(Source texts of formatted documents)
:::

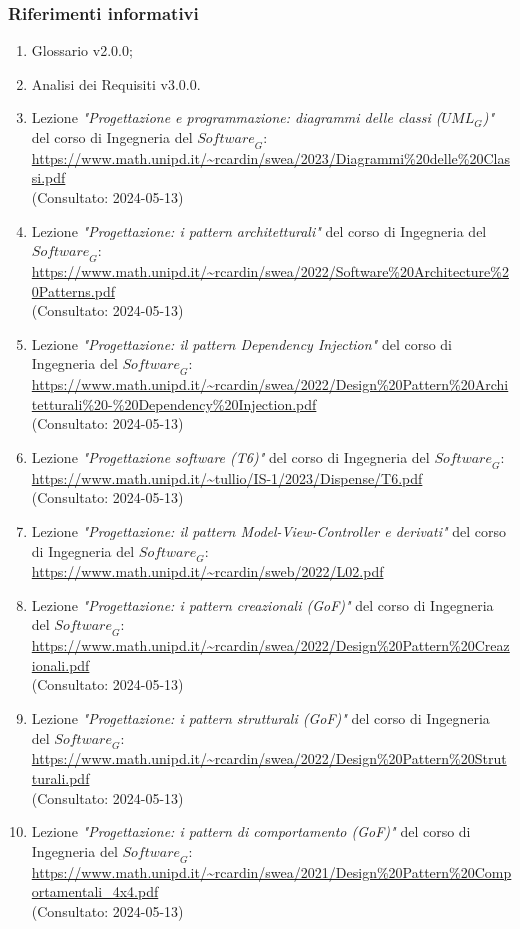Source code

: \subsubsection{Riferimenti informativi}
\begin{enumerate}
    \item Glossario v2.0.0;
    \item Analisi dei Requisiti v3.0.0.
    \item Lezione \emph{"Progettazione e programmazione: diagrammi delle classi ($\textit{UML}_G$)"} del corso di Ingegneria del $\textit{Software}_G$:\\
    \url{https://www.math.unipd.it/~rcardin/swea/2023/Diagrammi%20delle%20Classi.pdf}\\
    (Consultato: 2024-05-13)
    \item Lezione \emph{"Progettazione: i pattern architetturali"} del corso di Ingegneria del $\textit{Software}_G$:\\
    \url{https://www.math.unipd.it/~rcardin/swea/2022/Software%20Architecture%20Patterns.pdf}\\
    (Consultato: 2024-05-13)
    \item Lezione \emph{"Progettazione: il pattern Dependency Injection"} del corso di Ingegneria del $\textit{Software}_G$:\\
    \url{https://www.math.unipd.it/~rcardin/swea/2022/Design%20Pattern%20Architetturali%20-%20Dependency%20Injection.pdf}\\
    (Consultato: 2024-05-13)
    \item Lezione \emph{"Progettazione software (T6)"} del corso di Ingegneria del $\textit{Software}_G$:\\
    \url{https://www.math.unipd.it/~tullio/IS-1/2023/Dispense/T6.pdf}\\
    (Consultato: 2024-05-13)
    \item Lezione \emph{"Progettazione: il pattern Model-View-Controller e derivati"} del corso di Ingegneria del $\textit{Software}_G$:\\
    \url{https://www.math.unipd.it/~rcardin/sweb/2022/L02.pdf}
    \item Lezione \emph{"Progettazione: i pattern creazionali (GoF)"} del corso di Ingegneria del $\textit{Software}_G$:\\
    \url{https://www.math.unipd.it/~rcardin/swea/2022/Design%20Pattern%20Creazionali.pdf}\\
    (Consultato: 2024-05-13)
    \item Lezione \emph{"Progettazione: i pattern strutturali (GoF)"} del corso di Ingegneria del $\textit{Software}_G$:\\
    \url{https://www.math.unipd.it/~rcardin/swea/2022/Design%20Pattern%20Strutturali.pdf}\\
    (Consultato: 2024-05-13)
    \item Lezione \emph{"Progettazione: i pattern di comportamento (GoF)"} del corso di Ingegneria del $\textit{Software}_G$:\\
    \url{https://www.math.unipd.it/~rcardin/swea/2021/Design%20Pattern%20Comportamentali_4x4.pdf}\\
    (Consultato: 2024-05-13)
    

\end{enumerate}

:::

Reproduce all lines above exactly. Leave the images out.

Source code

: \subsubsection{Riferimenti informativi}
\begin{enumerate}
    \item Glossario v2.0.0;
    \item Analisi dei Requisiti v3.0.0.
    \item Lezione \emph{"Progettazione e programmazione: diagrammi delle classi ($\textit{UML}_G$)"} del corso di Ingegneria del $\textit{Software}_G$:\\
    \url{https://www.math.unipd.it/~rcardin/swea/2023/Diagrammi%20delle%20Classi.pdf}\\
    (Consultato: 2024-05-13)
    \item Lezione \emph{"Progettazione: i pattern architetturali"} del corso di Ingegneria del $\textit{Software}_G$:\\
    \url{https://www.math.unipd.it/~rcardin/swea/2022/Software%20Architecture%20Patterns.pdf}\\
    (Consultato: 2024-05-13)
    \item Lezione \emph{"Progettazione: il pattern Dependency Injection"} del corso di Ingegneria del $\textit{Software}_G$:\\
    \url{https://www.math.unipd.it/~rcardin/swea/2022/Design%20Pattern%20Architetturali%20-%20Dependency%20Injection.pdf}\\
    (Consultato: 2024-05-13)
    \item Lezione \emph{"Progettazione software (T6)"} del corso di Ingegneria del $\textit{Software}_G$:\\
    \url{https://www.math.unipd.it/~tullio/IS-1/2023/Dispense/T6.pdf}\\
    (Consultato: 2024-05-13)
    \item Lezione \emph{"Progettazione: il pattern Model-View-Controller e derivati"} del corso di Ingegneria del $\textit{Software}_G$:\\
    \url{https://www.math.unipd.it/~rcardin/sweb/2022/L02.pdf}
    \item Lezione \emph{"Progettazione: i pattern creazionali (GoF)"} del corso di Ingegneria del $\textit{Software}_G$:\\
    \url{https://www.math.unipd.it/~rcardin/swea/2022/Design%20Pattern%20Creazionali.pdf}\\
    (Consultato: 2024-05-13)
    \item Lezione \emph{"Progettazione: i pattern strutturali (GoF)"} del corso di Ingegneria del $\textit{Software}_G$:\\
    \url{https://www.math.unipd.it/~rcardin/swea/2022/Design%20Pattern%20Strutturali.pdf}\\
    (Consultato: 2024-05-13)
    \item Lezione \emph{"Progettazione: i pattern di comportamento (GoF)"} del corso di Ingegneria del $\textit{Software}_G$:\\
    \url{https://www.math.unipd.it/~rcardin/swea/2021/Design%20Pattern%20Comportamentali_4x4.pdf}\\
    (Consultato: 2024-05-13)
    

\end{enumerate}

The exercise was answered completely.